Chinatown Detective Agency. Credit: General Interactive Co.
Chinatown Detective Agency. Credit: General Interactive Co.

Still, if the puzzles never made me want to quit outright, the save function nearly broke me completely. The game autosaves after every ‘case’, each of which is usually fifteen to thirty minutes, depending on the puzzles. You’re informed early of this, and that you can apparently manually save between cases, but if this option exists, I couldn’t find it. It’s certainly not in the settings menu. Amira will occasionally get dragged into simple shootouts. Click on the suspect’s legs or arms before the timer runs out, and you win.

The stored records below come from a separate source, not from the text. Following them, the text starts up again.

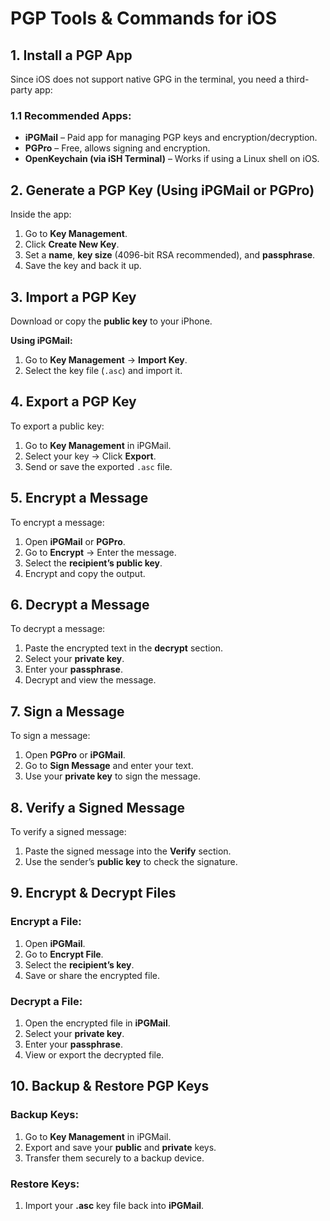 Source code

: # **PGP Tools & Commands for iOS**  

## **1. Install a PGP App**  
Since iOS does not support native GPG in the terminal, you need a third-party app:

### **1.1 Recommended Apps:**  
- **iPGMail** – Paid app for managing PGP keys and encryption/decryption.  
- **PGPro** – Free, allows signing and encryption.  
- **OpenKeychain (via iSH Terminal)** – Works if using a Linux shell on iOS.  

## **2. Generate a PGP Key (Using iPGMail or PGPro)**  
Inside the app:  
1. Go to **Key Management**.  
2. Click **Create New Key**.  
3. Set a **name**, **key size** (4096-bit RSA recommended), and **passphrase**.  
4. Save the key and back it up.  

## **3. Import a PGP Key**  
Download or copy the **public key** to your iPhone.  

**Using iPGMail:**  
1. Go to **Key Management** → **Import Key**.  
2. Select the key file (`.asc`) and import it.  

## **4. Export a PGP Key**  
To export a public key:  
1. Go to **Key Management** in iPGMail.  
2. Select your key → Click **Export**.  
3. Send or save the exported `.asc` file.  

## **5. Encrypt a Message**  
To encrypt a message:  
1. Open **iPGMail** or **PGPro**.  
2. Go to **Encrypt** → Enter the message.  
3. Select the **recipient’s public key**.  
4. Encrypt and copy the output.  

## **6. Decrypt a Message**  
To decrypt a message:  
1. Paste the encrypted text in the **decrypt** section.  
2. Select your **private key**.  
3. Enter your **passphrase**.  
4. Decrypt and view the message.  

## **7. Sign a Message**  
To sign a message:  
1. Open **PGPro** or **iPGMail**.  
2. Go to **Sign Message** and enter your text.  
3. Use your **private key** to sign the message.  

## **8. Verify a Signed Message**  
To verify a signed message:  
1. Paste the signed message into the **Verify** section.  
2. Use the sender’s **public key** to check the signature.  

## **9. Encrypt & Decrypt Files**  
### **Encrypt a File:**  
1. Open **iPGMail**.  
2. Go to **Encrypt File**.  
3. Select the **recipient’s key**.  
4. Save or share the encrypted file.  

### **Decrypt a File:**  
1. Open the encrypted file in **iPGMail**.  
2. Select your **private key**.  
3. Enter your **passphrase**.  
4. View or export the decrypted file.  

## **10. Backup & Restore PGP Keys**  
### **Backup Keys:**  
1. Go to **Key Management** in iPGMail.  
2. Export and save your **public** and **private** keys.  
3. Transfer them securely to a backup device.  

### **Restore Keys:**  
1. Import your **.asc** key file back into **iPGMail**.  

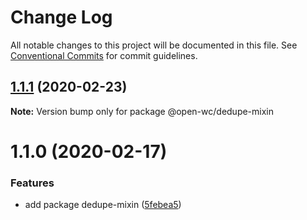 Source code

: # Change Log

All notable changes to this project will be documented in this file.
See [Conventional Commits](https://conventionalcommits.org) for commit guidelines.

## [1.1.1](https://github.com/open-wc/open-wc/compare/@open-wc/dedupe-mixin@1.1.0...@open-wc/dedupe-mixin@1.1.1) (2020-02-23)

**Note:** Version bump only for package @open-wc/dedupe-mixin





# 1.1.0 (2020-02-17)


### Features

* add package dedupe-mixin ([5febea5](https://github.com/open-wc/open-wc/commit/5febea5d611099f481b5e9710d5387179ca68785))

Take too long, or accidentally kill them, and you lose – and get thrown right back to the start of the case. There aren’t enough swear words in the language sometimes.

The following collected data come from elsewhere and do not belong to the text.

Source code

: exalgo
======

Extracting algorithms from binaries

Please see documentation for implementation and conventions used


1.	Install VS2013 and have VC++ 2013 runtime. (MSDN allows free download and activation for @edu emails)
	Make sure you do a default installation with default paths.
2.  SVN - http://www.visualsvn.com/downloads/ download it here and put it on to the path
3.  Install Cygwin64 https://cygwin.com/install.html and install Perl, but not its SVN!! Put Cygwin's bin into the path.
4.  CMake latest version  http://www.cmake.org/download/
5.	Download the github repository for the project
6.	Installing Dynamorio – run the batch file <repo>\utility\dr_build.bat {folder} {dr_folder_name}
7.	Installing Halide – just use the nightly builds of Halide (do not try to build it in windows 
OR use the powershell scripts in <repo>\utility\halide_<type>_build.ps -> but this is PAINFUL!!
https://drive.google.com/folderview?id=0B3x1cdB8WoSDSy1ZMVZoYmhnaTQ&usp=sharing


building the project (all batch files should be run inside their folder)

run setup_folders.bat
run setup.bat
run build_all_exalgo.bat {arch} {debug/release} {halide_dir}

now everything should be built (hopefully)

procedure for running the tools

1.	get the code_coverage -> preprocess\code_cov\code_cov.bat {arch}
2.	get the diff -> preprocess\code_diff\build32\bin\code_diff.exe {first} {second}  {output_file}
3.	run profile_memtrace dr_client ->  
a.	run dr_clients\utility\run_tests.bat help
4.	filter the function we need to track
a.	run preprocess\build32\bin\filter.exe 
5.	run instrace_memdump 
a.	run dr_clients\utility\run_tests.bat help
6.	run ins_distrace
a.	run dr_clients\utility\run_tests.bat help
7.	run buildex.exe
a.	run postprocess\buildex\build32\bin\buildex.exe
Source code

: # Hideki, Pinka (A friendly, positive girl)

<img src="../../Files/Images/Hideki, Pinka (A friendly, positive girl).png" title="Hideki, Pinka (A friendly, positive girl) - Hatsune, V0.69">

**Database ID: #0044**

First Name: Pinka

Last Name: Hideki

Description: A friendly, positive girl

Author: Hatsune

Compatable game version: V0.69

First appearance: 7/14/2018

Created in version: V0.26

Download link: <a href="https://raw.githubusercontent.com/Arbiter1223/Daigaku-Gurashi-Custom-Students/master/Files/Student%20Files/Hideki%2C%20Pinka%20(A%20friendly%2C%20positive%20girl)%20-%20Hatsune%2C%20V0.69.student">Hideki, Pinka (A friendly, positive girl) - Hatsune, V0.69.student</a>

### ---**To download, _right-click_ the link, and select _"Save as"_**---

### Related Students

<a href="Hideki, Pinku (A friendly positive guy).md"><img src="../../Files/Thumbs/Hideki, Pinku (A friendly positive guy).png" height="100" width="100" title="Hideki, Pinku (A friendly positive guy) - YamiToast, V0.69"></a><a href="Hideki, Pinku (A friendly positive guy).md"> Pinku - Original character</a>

But I didn’t quit, because Chinatown Detective Agency’s writing kept me going. Conspiracies and plots overlap and tangle with such forethought that they seem to have a life of their own, like the snake sanctuary of USB wires under my desk. Amira and her comrades are likeable, determined, and just the right amount of goofy for the genre. Sometimes, the game throws up beautiful, odd poetic phrases. Droids “move with the grace of greased ballerinas”. Sometimes, a student in a library reads you a poem about Durian fruit. It nails the tone.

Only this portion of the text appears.